Solar is an intermittent electricity generator dependent on the elements, storage facilities and back-up – often conventional – power capacity when the sun is not shining.
But given optimal times and conditions, it can create a surplus power capacity. In the February sunshine, despite Germany’s own supply problems, it was actually able to increase electricity exports to France from 4GW to 5GW.
The official, speaking on condition of anonymity, cautioned that if the electricity crisis had peaked later in the afternoon last year – rather than at lunchtime – the solar supply would not have been able to prevent power cuts.
Even so, representatives of the solar industry were ebullient.
“The data don’t lie,” Brandon Mitchener, a spokesman for First Solar, a leading PV manufacturer, told EURACTIV. “They prove that solar and wind can provide real power right when it’s needed most, when demand is at its peak.”
Not enough storage, not enough grids
Germany only has enough pump storage capacity to retain around 20 minutes worth of electricity supplies, meaning that excess solar energy at peak generation times must be exported or used.
Doing this efficiently would require extensive and well-coordinated inter and intra-European grid connections, which currently do not exist.
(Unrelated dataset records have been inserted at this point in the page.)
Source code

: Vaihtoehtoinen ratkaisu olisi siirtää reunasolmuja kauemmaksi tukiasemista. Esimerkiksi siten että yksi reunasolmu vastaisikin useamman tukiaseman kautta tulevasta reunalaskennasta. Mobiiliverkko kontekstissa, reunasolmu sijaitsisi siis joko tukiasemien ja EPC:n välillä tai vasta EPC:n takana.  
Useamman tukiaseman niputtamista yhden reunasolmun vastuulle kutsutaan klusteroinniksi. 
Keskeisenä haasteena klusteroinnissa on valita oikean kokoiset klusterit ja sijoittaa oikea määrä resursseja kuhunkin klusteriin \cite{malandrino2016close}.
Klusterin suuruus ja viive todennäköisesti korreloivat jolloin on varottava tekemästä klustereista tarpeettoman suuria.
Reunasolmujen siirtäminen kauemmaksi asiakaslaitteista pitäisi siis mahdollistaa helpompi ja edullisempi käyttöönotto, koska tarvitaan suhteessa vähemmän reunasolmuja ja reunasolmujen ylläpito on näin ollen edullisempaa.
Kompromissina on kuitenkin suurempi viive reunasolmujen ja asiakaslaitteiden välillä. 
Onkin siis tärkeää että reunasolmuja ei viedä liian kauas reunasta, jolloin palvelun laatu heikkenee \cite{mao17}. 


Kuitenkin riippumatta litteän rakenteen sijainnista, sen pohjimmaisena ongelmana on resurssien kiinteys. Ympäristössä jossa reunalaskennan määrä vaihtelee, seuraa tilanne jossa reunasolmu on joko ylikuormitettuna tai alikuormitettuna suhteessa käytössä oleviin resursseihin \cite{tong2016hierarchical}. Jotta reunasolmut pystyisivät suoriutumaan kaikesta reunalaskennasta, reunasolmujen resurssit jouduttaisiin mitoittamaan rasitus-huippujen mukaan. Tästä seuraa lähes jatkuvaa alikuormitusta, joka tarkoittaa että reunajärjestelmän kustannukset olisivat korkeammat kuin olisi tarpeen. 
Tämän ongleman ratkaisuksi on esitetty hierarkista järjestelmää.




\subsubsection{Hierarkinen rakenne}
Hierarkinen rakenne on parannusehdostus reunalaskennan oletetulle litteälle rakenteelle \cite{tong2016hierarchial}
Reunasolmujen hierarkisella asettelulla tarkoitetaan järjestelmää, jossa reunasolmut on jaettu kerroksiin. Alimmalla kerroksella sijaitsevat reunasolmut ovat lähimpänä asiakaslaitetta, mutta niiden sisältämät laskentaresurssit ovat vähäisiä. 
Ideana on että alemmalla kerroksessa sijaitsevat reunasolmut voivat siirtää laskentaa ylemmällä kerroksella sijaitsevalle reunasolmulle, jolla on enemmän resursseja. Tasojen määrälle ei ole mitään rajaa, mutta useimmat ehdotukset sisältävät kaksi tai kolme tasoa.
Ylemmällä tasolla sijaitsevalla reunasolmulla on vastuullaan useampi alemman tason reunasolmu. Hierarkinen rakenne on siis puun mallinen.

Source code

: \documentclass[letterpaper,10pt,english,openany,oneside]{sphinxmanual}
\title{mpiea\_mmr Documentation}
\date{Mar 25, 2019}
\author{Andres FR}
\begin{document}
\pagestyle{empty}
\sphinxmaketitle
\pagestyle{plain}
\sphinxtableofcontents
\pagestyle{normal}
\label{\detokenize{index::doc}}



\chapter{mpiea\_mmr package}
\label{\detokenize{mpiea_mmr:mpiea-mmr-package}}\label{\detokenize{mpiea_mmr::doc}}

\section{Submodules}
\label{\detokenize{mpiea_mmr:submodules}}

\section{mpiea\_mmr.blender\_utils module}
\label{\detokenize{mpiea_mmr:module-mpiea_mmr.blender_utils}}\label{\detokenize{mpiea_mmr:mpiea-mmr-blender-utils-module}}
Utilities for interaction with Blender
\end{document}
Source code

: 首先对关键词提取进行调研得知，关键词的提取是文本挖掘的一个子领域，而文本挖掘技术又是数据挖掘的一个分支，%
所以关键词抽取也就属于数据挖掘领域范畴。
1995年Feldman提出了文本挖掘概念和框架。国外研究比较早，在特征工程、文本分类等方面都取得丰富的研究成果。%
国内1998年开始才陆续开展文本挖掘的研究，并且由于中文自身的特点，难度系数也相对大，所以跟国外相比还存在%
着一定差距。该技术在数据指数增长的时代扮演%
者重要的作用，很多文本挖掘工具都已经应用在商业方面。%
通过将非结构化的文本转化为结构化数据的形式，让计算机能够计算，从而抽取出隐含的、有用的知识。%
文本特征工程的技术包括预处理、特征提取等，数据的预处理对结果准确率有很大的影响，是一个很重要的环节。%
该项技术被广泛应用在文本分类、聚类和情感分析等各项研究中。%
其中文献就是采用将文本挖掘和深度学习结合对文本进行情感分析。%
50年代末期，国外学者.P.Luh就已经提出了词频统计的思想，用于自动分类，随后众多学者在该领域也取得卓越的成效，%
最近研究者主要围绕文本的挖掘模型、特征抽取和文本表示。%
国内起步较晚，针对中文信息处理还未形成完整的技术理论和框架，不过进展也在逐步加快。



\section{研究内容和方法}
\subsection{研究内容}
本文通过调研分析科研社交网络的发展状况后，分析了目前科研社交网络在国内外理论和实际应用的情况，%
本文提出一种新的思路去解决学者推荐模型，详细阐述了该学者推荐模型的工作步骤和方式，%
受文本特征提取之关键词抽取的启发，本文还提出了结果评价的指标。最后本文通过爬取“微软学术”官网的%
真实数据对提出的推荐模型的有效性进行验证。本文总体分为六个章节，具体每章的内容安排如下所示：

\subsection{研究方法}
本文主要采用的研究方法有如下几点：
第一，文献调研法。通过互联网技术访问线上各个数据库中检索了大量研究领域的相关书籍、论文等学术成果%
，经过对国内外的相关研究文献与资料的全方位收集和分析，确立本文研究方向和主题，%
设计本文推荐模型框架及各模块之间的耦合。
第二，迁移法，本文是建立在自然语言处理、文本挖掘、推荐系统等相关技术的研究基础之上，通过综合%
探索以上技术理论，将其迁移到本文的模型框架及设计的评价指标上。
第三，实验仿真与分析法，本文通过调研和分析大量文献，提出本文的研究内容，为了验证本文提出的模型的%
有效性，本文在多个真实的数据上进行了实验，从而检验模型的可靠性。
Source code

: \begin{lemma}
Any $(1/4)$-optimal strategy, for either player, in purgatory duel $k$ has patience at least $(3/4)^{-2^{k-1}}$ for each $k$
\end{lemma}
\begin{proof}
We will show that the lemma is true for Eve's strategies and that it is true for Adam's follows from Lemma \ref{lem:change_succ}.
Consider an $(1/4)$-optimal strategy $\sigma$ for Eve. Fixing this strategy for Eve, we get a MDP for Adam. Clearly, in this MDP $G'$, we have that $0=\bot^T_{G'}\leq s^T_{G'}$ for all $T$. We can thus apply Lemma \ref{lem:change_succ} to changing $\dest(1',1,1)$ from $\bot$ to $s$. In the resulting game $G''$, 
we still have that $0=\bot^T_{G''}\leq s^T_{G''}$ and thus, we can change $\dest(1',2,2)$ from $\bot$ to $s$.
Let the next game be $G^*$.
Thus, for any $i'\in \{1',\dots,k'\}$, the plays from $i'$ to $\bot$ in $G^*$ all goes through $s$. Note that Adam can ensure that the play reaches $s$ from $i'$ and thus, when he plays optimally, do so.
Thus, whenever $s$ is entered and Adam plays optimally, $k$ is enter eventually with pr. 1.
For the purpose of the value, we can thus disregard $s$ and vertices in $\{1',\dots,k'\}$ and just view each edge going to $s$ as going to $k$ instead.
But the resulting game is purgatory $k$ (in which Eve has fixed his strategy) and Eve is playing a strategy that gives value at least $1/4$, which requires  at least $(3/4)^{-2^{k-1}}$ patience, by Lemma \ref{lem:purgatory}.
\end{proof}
EURACTIV understands that in the windy winter of 2004, the Dutch power grid’s stability was put at risk because of exported excess wind energy. The then-finance minister of the Netherlands sent a letter of complaint to his German counterpart about this “unfriendly” electricity.
“We’re producing lots of wind energy in the north of Germany – and that’s fine,” the industry official said. “But there’s no grid to transport the electricity to where it is needed in the south of Germany.”
As a result, German electricity currently has to be transported south via transmission lines in Poland or the Czech Republic. But this is increasing tensions with those countries, whose own grid stability is being jeapordised by the increased load.
“They’re building up border controls for electricity because there is no other solution,” the source added.
Extend, upgrade, interconnect
Extending, upgrading and interconnecting Europe’s creaking grid system is a priority for creating a single market, increasing security of supply and ensuring better integration of renewables, said Julian Scola, a spokesman for the European Wind Energy Association.
“It is equally clear that one of the many geographical areas where improvement is needed is in Germany, including north-south links for renewables,” he told EURACTIV.
For now, Germany’s energy industry is said to be approaching the coming winter with a sense of trepidation.
Asked by EURACTIV about the chances of blackouts in Germany next year, the industry representative replied: “We will do our best to make sure that there are no blackouts, but the challenge is still going to be bigger than last year.”
“The risks will [also] be higher,” he said.